Data items
□ □ □

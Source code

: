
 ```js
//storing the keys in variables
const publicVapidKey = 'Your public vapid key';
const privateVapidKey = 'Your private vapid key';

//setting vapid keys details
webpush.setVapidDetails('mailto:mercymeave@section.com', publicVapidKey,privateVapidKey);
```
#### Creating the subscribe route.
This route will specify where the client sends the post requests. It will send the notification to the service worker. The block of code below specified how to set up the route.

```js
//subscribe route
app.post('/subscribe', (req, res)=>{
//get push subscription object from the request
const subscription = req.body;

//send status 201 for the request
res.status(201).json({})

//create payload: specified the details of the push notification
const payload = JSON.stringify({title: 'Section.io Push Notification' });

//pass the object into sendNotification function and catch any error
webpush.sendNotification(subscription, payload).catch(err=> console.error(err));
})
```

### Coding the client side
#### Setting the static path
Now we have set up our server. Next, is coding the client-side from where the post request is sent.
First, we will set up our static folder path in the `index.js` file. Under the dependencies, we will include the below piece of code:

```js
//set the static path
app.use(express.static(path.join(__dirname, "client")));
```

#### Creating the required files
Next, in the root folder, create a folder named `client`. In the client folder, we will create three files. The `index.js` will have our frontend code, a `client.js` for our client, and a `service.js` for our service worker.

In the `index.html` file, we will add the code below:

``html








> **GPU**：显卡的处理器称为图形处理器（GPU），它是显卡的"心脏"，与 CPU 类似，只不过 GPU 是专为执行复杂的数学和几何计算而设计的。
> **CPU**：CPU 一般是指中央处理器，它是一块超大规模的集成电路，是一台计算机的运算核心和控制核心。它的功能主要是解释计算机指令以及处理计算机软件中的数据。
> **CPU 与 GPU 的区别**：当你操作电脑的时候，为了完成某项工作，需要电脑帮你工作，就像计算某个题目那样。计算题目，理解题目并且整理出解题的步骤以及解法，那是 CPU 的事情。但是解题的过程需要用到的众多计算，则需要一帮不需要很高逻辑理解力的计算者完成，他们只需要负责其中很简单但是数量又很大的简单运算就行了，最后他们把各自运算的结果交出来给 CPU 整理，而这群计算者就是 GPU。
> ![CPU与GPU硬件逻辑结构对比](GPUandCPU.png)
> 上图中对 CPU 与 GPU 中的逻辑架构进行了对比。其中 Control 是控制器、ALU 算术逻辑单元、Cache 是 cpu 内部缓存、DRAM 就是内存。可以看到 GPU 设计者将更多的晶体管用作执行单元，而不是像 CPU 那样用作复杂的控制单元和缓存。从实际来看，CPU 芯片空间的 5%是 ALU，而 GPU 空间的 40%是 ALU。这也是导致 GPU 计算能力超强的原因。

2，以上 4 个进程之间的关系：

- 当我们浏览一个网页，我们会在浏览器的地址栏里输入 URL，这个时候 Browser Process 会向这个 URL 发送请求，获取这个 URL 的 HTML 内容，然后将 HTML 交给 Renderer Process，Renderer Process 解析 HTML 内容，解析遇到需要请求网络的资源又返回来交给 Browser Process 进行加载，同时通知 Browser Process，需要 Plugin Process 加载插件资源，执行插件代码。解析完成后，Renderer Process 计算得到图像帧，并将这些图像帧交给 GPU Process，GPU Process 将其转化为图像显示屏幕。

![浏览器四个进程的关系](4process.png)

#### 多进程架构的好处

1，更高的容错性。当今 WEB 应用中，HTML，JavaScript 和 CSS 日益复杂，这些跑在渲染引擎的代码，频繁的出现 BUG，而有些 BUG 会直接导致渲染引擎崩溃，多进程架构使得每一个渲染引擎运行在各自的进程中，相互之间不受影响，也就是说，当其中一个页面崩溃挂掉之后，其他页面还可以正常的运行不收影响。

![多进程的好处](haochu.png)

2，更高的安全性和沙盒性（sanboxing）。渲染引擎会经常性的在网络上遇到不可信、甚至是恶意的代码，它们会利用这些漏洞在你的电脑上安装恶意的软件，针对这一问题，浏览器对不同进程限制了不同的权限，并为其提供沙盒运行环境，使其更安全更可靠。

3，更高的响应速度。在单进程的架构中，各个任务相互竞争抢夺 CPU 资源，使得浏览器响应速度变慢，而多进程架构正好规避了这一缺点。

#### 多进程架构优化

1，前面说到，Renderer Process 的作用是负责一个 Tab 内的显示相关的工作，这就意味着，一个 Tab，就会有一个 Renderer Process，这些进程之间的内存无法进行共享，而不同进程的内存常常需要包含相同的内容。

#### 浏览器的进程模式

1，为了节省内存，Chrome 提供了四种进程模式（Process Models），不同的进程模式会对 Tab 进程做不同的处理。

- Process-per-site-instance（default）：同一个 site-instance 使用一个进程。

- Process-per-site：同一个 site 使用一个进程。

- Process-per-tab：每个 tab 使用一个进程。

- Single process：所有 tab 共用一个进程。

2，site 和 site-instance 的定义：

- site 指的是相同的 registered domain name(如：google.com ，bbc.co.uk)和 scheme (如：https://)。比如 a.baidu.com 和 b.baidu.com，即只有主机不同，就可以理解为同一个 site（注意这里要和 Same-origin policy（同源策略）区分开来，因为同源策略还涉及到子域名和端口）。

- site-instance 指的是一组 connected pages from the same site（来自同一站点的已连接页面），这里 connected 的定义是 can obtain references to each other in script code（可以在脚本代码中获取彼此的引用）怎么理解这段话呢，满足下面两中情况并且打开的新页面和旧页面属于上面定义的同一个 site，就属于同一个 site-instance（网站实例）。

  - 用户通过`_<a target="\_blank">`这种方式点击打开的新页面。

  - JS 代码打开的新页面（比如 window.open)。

□ □ □

*Exercise prompt*.
Pull every line containing the string "payload" out of the data above and copy it.

*Response to this exercise*.
//create payload: specified the details of the push notification
const payload = JSON.stringify({title: 'Section.io Push Notification' });
webpush.sendNotification(subscription, payload).catch(err=> console.error(err));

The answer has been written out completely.